Arqueólogos têm encontrado exemplares de cuchimilcos ao lado de restos mortais humanos, o que os levou à interpretação de que esses simpáticos bonecos eram parte fundamental dos ritos funerários daquela população.
Com vestimenta colorida, o corpo pintado e produzidos em diversos tamanhos, esses artefatos apareciam em sua versão masculina e feminina lado a lado e com o órgão sexual à mostra.
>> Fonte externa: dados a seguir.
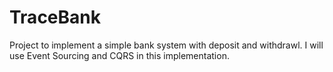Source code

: # TraceBank
Project to implement a simple bank system with deposit and withdrawl. I will use Event Sourcing and CQRS in this implementation.
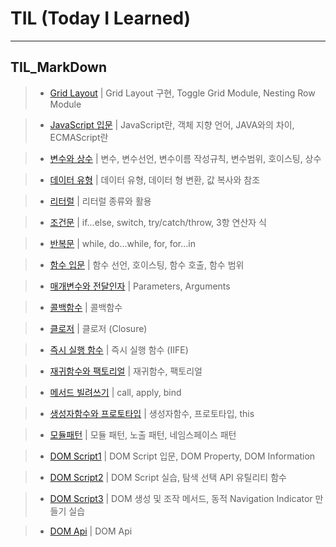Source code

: # TIL (Today I Learned)
---
## TIL_MarkDown

> - [Grid Layout](./TIL_MarkDown/01_Grid_layout.md) | Grid Layout 구현, Toggle Grid Module, Nesting Row Module

> - [JavaScript 입문](./TIL_MarkDown/02_JavaScript_basic.md) | JavaScript란, 객체 지향 언어, JAVA와의 차이, ECMAScript란

> - [변수와 상수](./TIL_MarkDown/03_Variables_Constants.md) | 변수, 변수선언, 변수이름 작성규칙, 변수범위, 호이스팅, 상수

> - [데이터 유형](./TIL_MarkDown/04_Data_types.md) | 데이터 유형, 데이터 형 변환, 값 복사와 참조

> - [리터럴](./TIL_MarkDown/05_Literals.md) | 리터럴 종류와 활용 

> - [조건문](./TIL_MarkDown/06_Control_flow.md) | if...else, switch, try/catch/throw, 3항 연산자 식

> - [반복문](./TIL_MarkDown/07_Loops_Iteration.md) | while, do...while, for, for...in

> - [함수 입문](./TIL_MarkDown/08_Functions_basic.md) | 함수 선언, 호이스팅, 함수 호출, 함수 범위

> - [매개변수와 전달인자](./TIL_MarkDown/09_Parameters_Arguments.md) | Parameters, Arguments

> - [콜백함수](./TIL_MarkDown/10_Callback.md) | 콜백함수

> - [클로저](./TIL_MarkDown/11_Closure.md) | 클로저 (Closure)

> - [즉시 실행 함수](./TIL_MarkDown/12_IIFE.md) | 즉시 실행 함수 (IIFE)

> - [재귀함수와 팩토리얼](./TIL_MarkDown/13_Recursion_Factorial.md) | 재귀함수, 팩토리얼

> - [메서드 빌려쓰기](./TIL_MarkDown/14_Call_Apply_Bind.md) | call, apply, bind

> - [생성자함수와 프로토타입](./TIL_MarkDown/15_Constructor_Prototype.md) | 생성자함수, 프로토타입, this

> - [모듈패턴](./TIL_MarkDown/16_Module_pattern.md) | 모듈 패턴, 노출 패턴, 네임스페이스 패턴

> - [DOM Script1](./TIL_MarkDown/17_DOM_Script_1.md) | DOM Script 입문, DOM Property, DOM Information

> - [DOM Script2](./TIL_MarkDown/18_DOM_Script_2.md) | DOM Script 실습, 탐색 선택 API 유틸리티 함수

> - [DOM Script3](./TIL_MarkDown/19_DOM_Script_3.md) | DOM 생성 및 조작 메서드, 동적 Navigation Indicator 만들기 실습

> - [DOM Api](./TIL_MarkDown/20_DOM_Api.md) | DOM Api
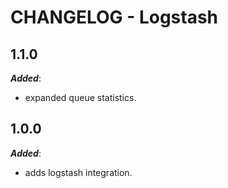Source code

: # CHANGELOG - Logstash

## 1.1.0

***Added***: 

* expanded queue statistics.

## 1.0.0

***Added***: 

* adds logstash integration.

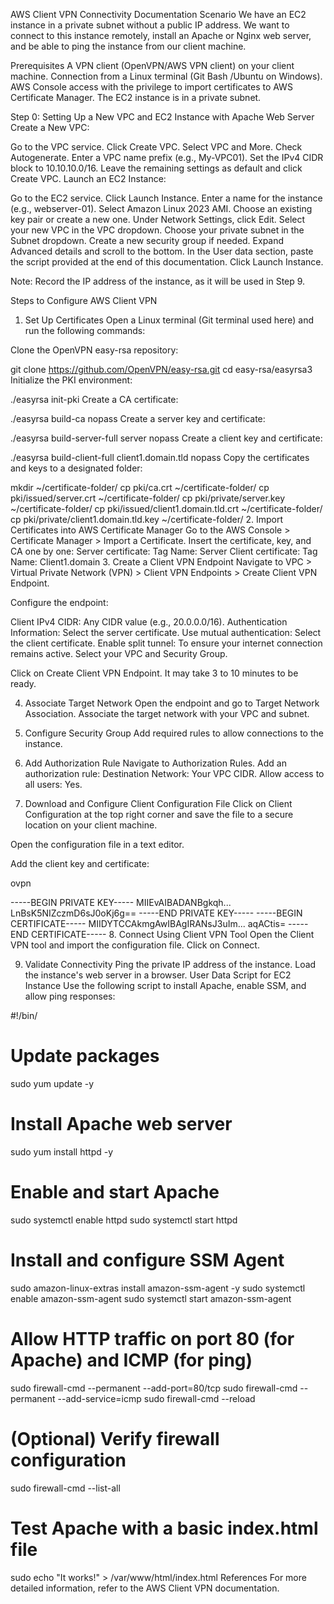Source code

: AWS Client VPN Connectivity Documentation
Scenario
We have an EC2 instance in a private subnet without a public IP address. We want to connect to this instance remotely, install an Apache or Nginx web server, and be able to ping the instance from our client machine.

Prerequisites
A VPN client (OpenVPN/AWS VPN client) on your client machine.
Connection from a Linux terminal (Git Bash /Ubuntu on Windows).
AWS Console access with the privilege to import certificates to AWS Certificate Manager.
The EC2 instance is in a private subnet.

Step 0: Setting Up a New VPC and EC2 Instance with Apache Web Server
Create a New VPC:

Go to the VPC service.
Click Create VPC.
Select VPC and More.
Check Autogenerate.
Enter a VPC name prefix (e.g., My-VPC01).
Set the IPv4 CIDR block to 10.10.10.0/16.
Leave the remaining settings as default and click Create VPC.
Launch an EC2 Instance:

Go to the EC2 service.
Click Launch Instance.
Enter a name for the instance (e.g., webserver-01).
Select Amazon Linux 2023 AMI.
Choose an existing key pair or create a new one.
Under Network Settings, click Edit.
Select your new VPC in the VPC dropdown.
Choose your private subnet in the Subnet dropdown.
Create a new security group if needed.
Expand Advanced details and scroll to the bottom.
In the User data section, paste the script provided at the end of this documentation.
Click Launch Instance.

Note: Record the IP address of the instance, as it will be used in Step 9.

Steps to Configure AWS Client VPN
1. Set Up Certificates
Open a Linux terminal (Git  terminal used here) and run the following commands:

Clone the OpenVPN easy-rsa repository:



git clone https://github.com/OpenVPN/easy-rsa.git
cd easy-rsa/easyrsa3
Initialize the PKI environment:



./easyrsa init-pki
Create a CA certificate:



./easyrsa build-ca nopass
Create a server key and certificate:



./easyrsa build-server-full server nopass
Create a client key and certificate:



./easyrsa build-client-full client1.domain.tld nopass
Copy the certificates and keys to a designated folder:



mkdir ~/certificate-folder/
cp pki/ca.crt ~/certificate-folder/
cp pki/issued/server.crt ~/certificate-folder/
cp pki/private/server.key ~/certificate-folder/
cp pki/issued/client1.domain.tld.crt ~/certificate-folder/
cp pki/private/client1.domain.tld.key ~/certificate-folder/
2. Import Certificates into AWS Certificate Manager
Go to the AWS Console > Certificate Manager > Import a Certificate.
Insert the certificate, key, and CA one by one:
Server certificate: Tag Name: Server
Client certificate: Tag Name: Client1.domain
3. Create a Client VPN Endpoint
Navigate to VPC > Virtual Private Network (VPN) > Client VPN Endpoints > Create Client VPN Endpoint.

Configure the endpoint:

Client IPv4 CIDR: Any CIDR value (e.g., 20.0.0.0/16).
Authentication Information: Select the server certificate.
Use mutual authentication: Select the client certificate.
Enable split tunnel: To ensure your internet connection remains active.
Select your VPC and Security Group.

Click on Create Client VPN Endpoint. It may take 3 to 10 minutes to be ready.

4. Associate Target Network
Open the endpoint and go to Target Network Association.
Associate the target network with your VPC and subnet.
5. Configure Security Group
Add required rules to allow connections to the instance.

6. Add Authorization Rule
Navigate to Authorization Rules.
Add an authorization rule:
Destination Network: Your VPC CIDR.
Allow access to all users: Yes.
7. Download and Configure Client Configuration File
Click on Client Configuration at the top right corner and save the file to a secure location on your client machine.

Open the configuration file in a text editor.

Add the client key and certificate:

ovpn

<key>
-----BEGIN PRIVATE KEY-----
MIIEvAIBADANBgkqh...
LnBsK5NIZczmD6sJ0oKj6g==
-----END PRIVATE KEY-----
</key>
<cert>
-----BEGIN CERTIFICATE-----
MIIDYTCCAkmgAwIBAgIRANsJ3uIm...
aqACtis=
-----END CERTIFICATE-----
</cert>
8. Connect Using Client VPN Tool
Open the Client VPN tool and import the configuration file.
Click on Connect.

9. Validate Connectivity
Ping the private IP address of the instance.
Load the instance's web server in a browser.
User Data Script for EC2 Instance
Use the following script to install Apache, enable SSM, and allow ping responses:



#!/bin/

# Update packages
sudo yum update -y

# Install Apache web server
sudo yum install httpd -y

# Enable and start Apache
sudo systemctl enable httpd
sudo systemctl start httpd

# Install and configure SSM Agent
sudo amazon-linux-extras install amazon-ssm-agent -y
sudo systemctl enable amazon-ssm-agent
sudo systemctl start amazon-ssm-agent

# Allow HTTP traffic on port 80 (for Apache) and ICMP (for ping)
sudo firewall-cmd --permanent --add-port=80/tcp
sudo firewall-cmd --permanent --add-service=icmp
sudo firewall-cmd --reload

# (Optional) Verify firewall configuration
sudo firewall-cmd --list-all

# Test Apache with a basic index.html file
sudo echo "It works!" > /var/www/html/index.html
References
For more detailed information, refer to the AWS Client VPN documentation.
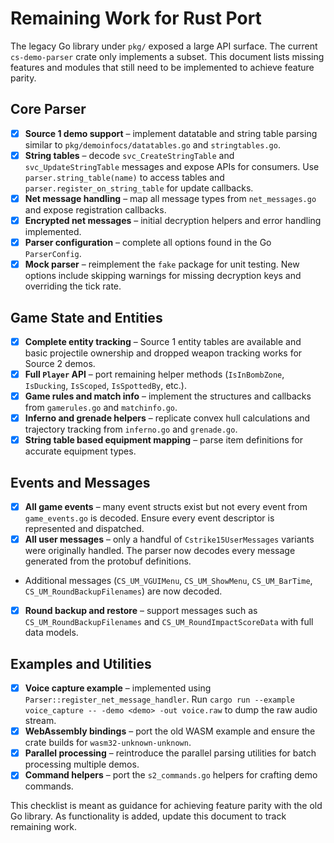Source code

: # Remaining Work for Rust Port

The legacy Go library under `pkg/` exposed a large API surface. The current `cs-demo-parser` crate only implements a subset. This document lists missing features and modules that still need to be implemented to achieve feature parity.

## Core Parser
- [x] **Source 1 demo support** – implement datatable and string table parsing similar to `pkg/demoinfocs/datatables.go` and `stringtables.go`.
- [x] **String tables** – decode `svc_CreateStringTable` and `svc_UpdateStringTable` messages and expose APIs for consumers. Use `parser.string_table(name)` to access tables and `parser.register_on_string_table` for update callbacks.
- [x] **Net message handling** – map all message types from `net_messages.go` and expose registration callbacks.
- [x] **Encrypted net messages** – initial decryption helpers and error handling implemented.
- [x] **Parser configuration** – complete all options found in the Go `ParserConfig`.
- [x] **Mock parser** – reimplement the `fake` package for unit testing.
  New options include skipping warnings for missing decryption keys and overriding the tick rate.

## Game State and Entities
- [x] **Complete entity tracking** – Source 1 entity tables are available and basic projectile ownership and dropped weapon tracking works for Source 2 demos.
- [x] **Full `Player` API** – port remaining helper methods (`IsInBombZone`, `IsDucking`, `IsScoped`, `IsSpottedBy`, etc.).
- [x] **Game rules and match info** – implement the structures and callbacks from `gamerules.go` and `matchinfo.go`.
- [x] **Inferno and grenade helpers** – replicate convex hull calculations and trajectory tracking from `inferno.go` and `grenade.go`.
- [x] **String table based equipment mapping** – parse item definitions for accurate equipment types.

## Events and Messages
- [x] **All game events** – many event structs exist but not every event from `game_events.go` is decoded. Ensure every event descriptor is represented and dispatched.
- [x] **All user messages** – only a handful of `Cstrike15UserMessages` variants were originally handled. The parser now decodes every message generated from the protobuf definitions.
- Additional messages (`CS_UM_VGUIMenu`, `CS_UM_ShowMenu`, `CS_UM_BarTime`, `CS_UM_RoundBackupFilenames`) are now decoded.
- [x] **Round backup and restore** – support messages such as `CS_UM_RoundBackupFilenames` and `CS_UM_RoundImpactScoreData` with full data models.

## Examples and Utilities
- [x] **Voice capture example** – implemented using `Parser::register_net_message_handler`.
  Run `cargo run --example voice_capture -- -demo <demo> -out voice.raw` to dump the raw audio stream.
- [x] **WebAssembly bindings** – port the old WASM example and ensure the crate builds for `wasm32-unknown-unknown`.
- [x] **Parallel processing** – reintroduce the parallel parsing utilities for batch processing multiple demos.
- [x] **Command helpers** – port the `s2_commands.go` helpers for crafting demo commands.

This checklist is meant as guidance for achieving feature parity with the old Go library. As functionality is added, update this document to track remaining work.
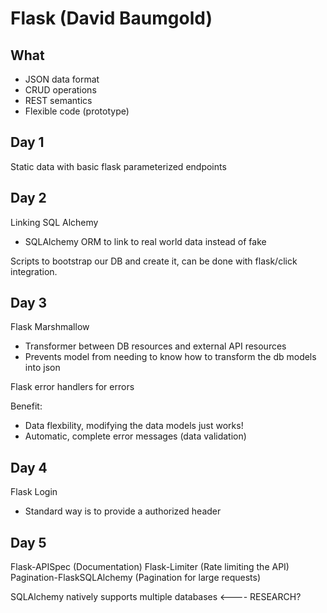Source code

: Flask (David Baumgold)
======================

What
----

* JSON data format
* CRUD operations
* REST semantics
* Flexible code (prototype)

Day 1
-----

Static data with basic flask parameterized endpoints

Day 2
-----

Linking SQL Alchemy

* SQLAlchemy ORM to link to real world data instead of fake

Scripts to bootstrap our DB and create it, can be done with flask/click
integration.

Day 3
-----

Flask Marshmallow

* Transformer between DB resources and external API resources
* Prevents model from needing to know how to transform the db models into json

Flask error handlers for errors

Benefit:

* Data flexbility, modifying the data models just works!
* Automatic, complete error messages (data validation)

Day 4
-----

Flask Login

* Standard way is to provide a authorized header

Day 5
-----

Flask-APISpec (Documentation)
Flask-Limiter (Rate limiting the API)
Pagination-FlaskSQLAlchemy (Pagination for large requests)

SQLAlchemy natively supports multiple databases <---- RESEARCH?
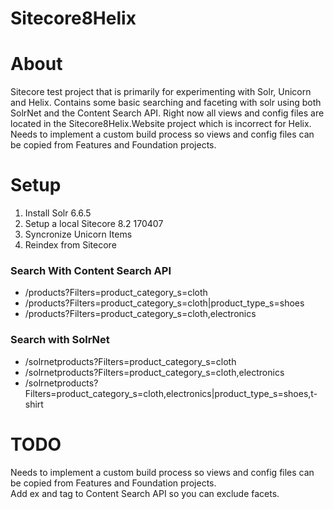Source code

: # Sitecore8Helix

<h1>About</h1>
Sitecore test project that is primarily for experimenting with Solr, Unicorn and Helix.
Contains some basic searching and faceting with solr using both SolrNet and the Content Search API.
Right now all views and config files are located in the Sitecore8Helix.Website project which is incorrect for Helix.
Needs to implement a custom build process so views and config files can be copied from Features and Foundation projects.

<h1>Setup</h1>
<ol>
  <li>Install Solr 6.6.5</li>
  <li>Setup a local Sitecore 8.2 170407</li>
  <li>Syncronize Unicorn Items</li>
  <li>Reindex from Sitecore</li>
</ol>

<h3>Search With Content Search API</h3>
<ul>
  <li>/products?Filters=product_category_s=cloth</li>
  <li>/products?Filters=product_category_s=cloth|product_type_s=shoes</li>
  <li>/products?Filters=product_category_s=cloth,electronics</li>
</ul>

<h3>Search with SolrNet</h3>
<ul>
  <li>/solrnetproducts?Filters=product_category_s=cloth</li>
  <li>/solrnetproducts?Filters=product_category_s=cloth,electronics</li>
  <li>/solrnetproducts?Filters=product_category_s=cloth,electronics|product_type_s=shoes,t-shirt</li>
</ul>

<h1>TODO</h1>
Needs to implement a custom build process so views and config files can be copied from Features and Foundation projects.<br>
Add ex and tag to Content Search API so you can exclude facets.
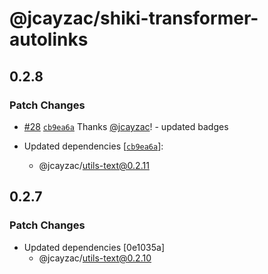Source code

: # @jcayzac/shiki-transformer-autolinks

## 0.2.8

### Patch Changes

- [#28](https://github.com/jcayzac/copepod-modules/pull/28) [`cb9ea6a`](https://github.com/jcayzac/copepod-modules/commit/cb9ea6ad4137c55e81c649b0580da209f5f51ba3) Thanks [@jcayzac](https://github.com/jcayzac)! - updated badges

- Updated dependencies [[`cb9ea6a`](https://github.com/jcayzac/copepod-modules/commit/cb9ea6ad4137c55e81c649b0580da209f5f51ba3)]:
  - @jcayzac/utils-text@0.2.11

## 0.2.7

### Patch Changes

- Updated dependencies [0e1035a]
  - @jcayzac/utils-text@0.2.10
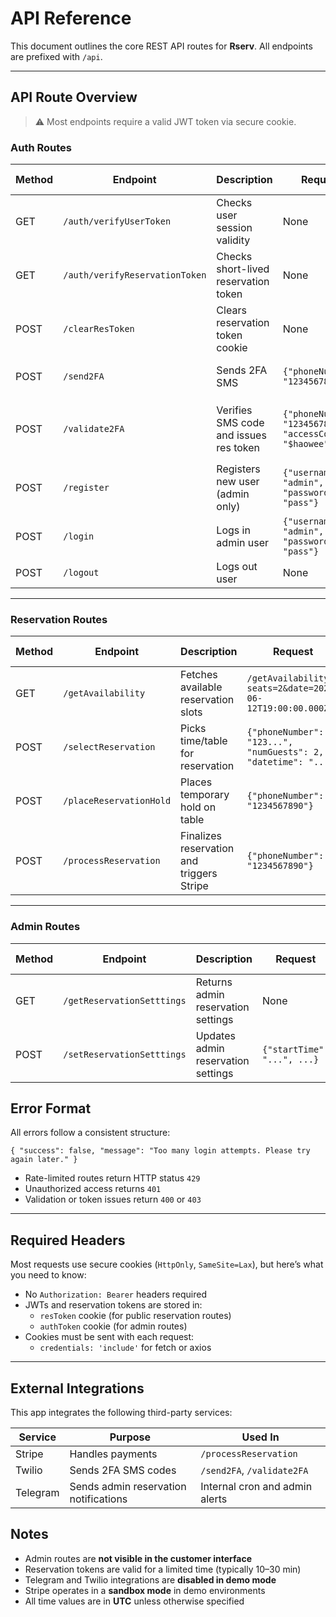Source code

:# API Reference

This document outlines the core REST API routes for **Rserv**. All endpoints are prefixed with `/api`.

---

## API Route Overview

> ⚠️ Most endpoints require a valid JWT token via secure cookie.

### Auth Routes

| Method | Endpoint                       | Description                            | Request                                                  | Response                                   | Auth Required         | Rate Limit |
| ------ | ------------------------------ | -------------------------------------- | -------------------------------------------------------- | ------------------------------------------ | --------------------- | ---------- |
| GET    | `/auth/verifyUserToken`        | Checks user session validity           | None                                                     | `{"success": true}`                        | Yes (JWT cookie)      | No         |
| GET    | `/auth/verifyReservationToken` | Checks short-lived reservation token   | None                                                     | `{"success": true}`                        | Yes (resToken cookie) | No         |
| POST   | `/clearResToken`               | Clears reservation token cookie        | None                                                     | `{"success": true}`                        | Yes (resToken cookie) | No         |
| POST   | `/send2FA`                     | Sends 2FA SMS                          | `{"phoneNumber": "1234567890"}`                          | `{"success": true}`                        | No                    | 3 / 10 min |
| POST   | `/validate2FA`                 | Verifies SMS code and issues res token | `{"phoneNumber": "1234567890", "accessCode": "$haowee"}` | `{"success": true}` + sets resToken cookie | No                    | 3 / 10 min |
| POST   | `/register`                    | Registers new user (admin only)        | `{"username": "admin", "password": "pass"}`              | `{"success": true}`                        | Yes (JWT cookie)      | 5 / hour   |
| POST   | `/login`                       | Logs in admin user                     | `{"username": "admin", "password": "pass"}`              | `{"success": true}`                        | No                    | 5 / 15 min |
| POST   | `/logout`                      | Logs out user                          | None                                                     | `{"success": true}`                        | Yes (JWT cookie)      | No         |

---

### Reservation Routes

| Method | Endpoint                | Description                               | Request                                                        | Response                                      | Auth Required         | Rate Limit  |
| ------ | ----------------------- | ----------------------------------------- | -------------------------------------------------------------- | --------------------------------------------- | --------------------- | ----------- |
| GET    | `/getAvailability`      | Fetches available reservation slots       | `/getAvailability?seats=2&date=2025-06-12T19:00:00.000Z`       | `{"2025-06-12T19:00": [{"tableID": 1, ...}]}` | Yes (resToken cookie) | Optional    |
| POST   | `/selectReservation`    | Picks time/table for reservation          | `{"phoneNumber": "123...", "numGuests": 2, "datetime": "..."}` | `{"success": true, "client_secret": "..."}`   | Yes (resToken cookie) | No          |
| POST   | `/placeReservationHold` | Places temporary hold on table            | `{"phoneNumber": "1234567890"}`                                | `{"success": true}`                           | Yes (resToken cookie) | 10 / 15 min |
| POST   | `/processReservation`   | Finalizes reservation and triggers Stripe | `{"phoneNumber": "1234567890"}`                                | `{"success": true}`                           | Yes (resToken cookie) | 5 / 15 min  |

---

### Admin Routes

| Method | Endpoint                   | Description                        | Request                     | Response            | Auth Required    | Rate Limit |
| ------ | -------------------------- | ---------------------------------- | --------------------------- | ------------------- | ---------------- | ---------- |
| GET    | `/getReservationSetttings` | Returns admin reservation settings | None                        | JSON config object  | Yes (JWT cookie) | No         |
| POST   | `/setReservationSetttings` | Updates admin reservation settings | `{"startTime": "...", ...}` | `{"success": true}` | Yes (JWT cookie) | No         |

## Error Format

All errors follow a consistent structure:

`{
"success": false,
"message": "Too many login attempts. Please try again later."
}`

- Rate-limited routes return HTTP status `429`
- Unauthorized access returns `401`
- Validation or token issues return `400` or `403`

---

## Required Headers

Most requests use secure cookies (`HttpOnly`, `SameSite=Lax`), but here’s what you need to know:

- No `Authorization: Bearer` headers required
- JWTs and reservation tokens are stored in:
  - `resToken` cookie (for public reservation routes)
  - `authToken` cookie (for admin routes)
- Cookies must be sent with each request:
  - `credentials: 'include'` for fetch or axios

---

## External Integrations

This app integrates the following third-party services:

| Service  | Purpose                               | Used In                        |
| -------- | ------------------------------------- | ------------------------------ |
| Stripe   | Handles payments                      | `/processReservation`          |
| Twilio   | Sends 2FA SMS codes                   | `/send2FA`, `/validate2FA`     |
| Telegram | Sends admin reservation notifications | Internal cron and admin alerts |

## Notes

- Admin routes are **not visible in the customer interface**
- Reservation tokens are valid for a limited time (typically 10–30 min)
- Telegram and Twilio integrations are **disabled in demo mode**
- Stripe operates in a **sandbox mode** in demo environments
- All time values are in **UTC** unless otherwise specified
O destaque dado a esse detalhe nas peças levou os cientistas a elaborar a hipótese de que os cuchimilcos eram símbolo de fecundidade e fertilidade.
"É como se fosse a representação da cópula divina, a união de duas metades que cria a vida, fecunda a terra, gera alimento e renova o mundo", afirmou o arqueólogo Walter Tosso, que tem dedicado os últimos 20 anos ao estudo da tradição chancay. "O desejo de procriação dos seres vivos tem também um aspecto de busca do bem-estar econômico: quanto mais a população cresce, maior a mão de obra e mais gente para trabalhar a terra, e consequentemente mais bem-estar para a população", disse Tosso, que assina a curadoria de uma exposição dedicada aos cuchimilcos em Lima.
No museu Amano, montado a partir do acervo de um empresário japonês radicado no Peru, o visitante se depara com dezenas de exemplares dos bonecos fúnebres de pedra, com seus pênis e vulvas descobertos, e acompanha sua evolução até o nascimento de Milco, em 2017, obra da designer peruana Andrea Medrano Moy - o mascote do Pan, claro, usa camiseta e bermuda.
Medrano Moy diz ter se inspirado nos braços abertos dos cuchimilcos para criar um mascote que está sempre "dando as boas-vindas" aos atletas e competidores do Pan. Mas os arqueólogos supõe que a posição dos braços tenha tido outra conotação na época dos chancays.
É obviamente difícil ter qualquer certeza, já que essa civilização não deixou registros escritos que nos permitam conhecê-la melhor, mas a hipótese mais provável é que os braços abertos representassem uma postura de oração ou "respeito aos deuses", o que era importante para o indivíduo morto aonde quer que ele fosse no além-vida.
A descoberta dos artefatos tem levado especialistas a promover atividades de divulgação científica com crianças e adolescentes, para que eles se apropriem e se sintam parte da herança das civilizações mais antigas que habitaram o território que hoje é o Peru. A escolha do mascote dos Jogos ajudou nesse trabalho.
Além de alegrar crianças e adultos durante as competições e servir de souvenir para os atletas que chegarem ao pódio, Milco já vem promovendo uma reconexão de um país com seu passado pré-colonial e pré-inca.
"Antes dos Jogos, poucas pessoas no Peru conheciam verdadeiramente os cuchimilcos", afirma o arqueólogo Walter Tosso. "Para dizer a verdade, acho que só 5% dos peruanos conheciam algo deles. Mas agora, graças a esse evento, as pessoas podem descobrir um pouco mais sobre esse personagem e, quem sabe, ele não continue vivo na cabeça delas mesmo depois dos Jogos."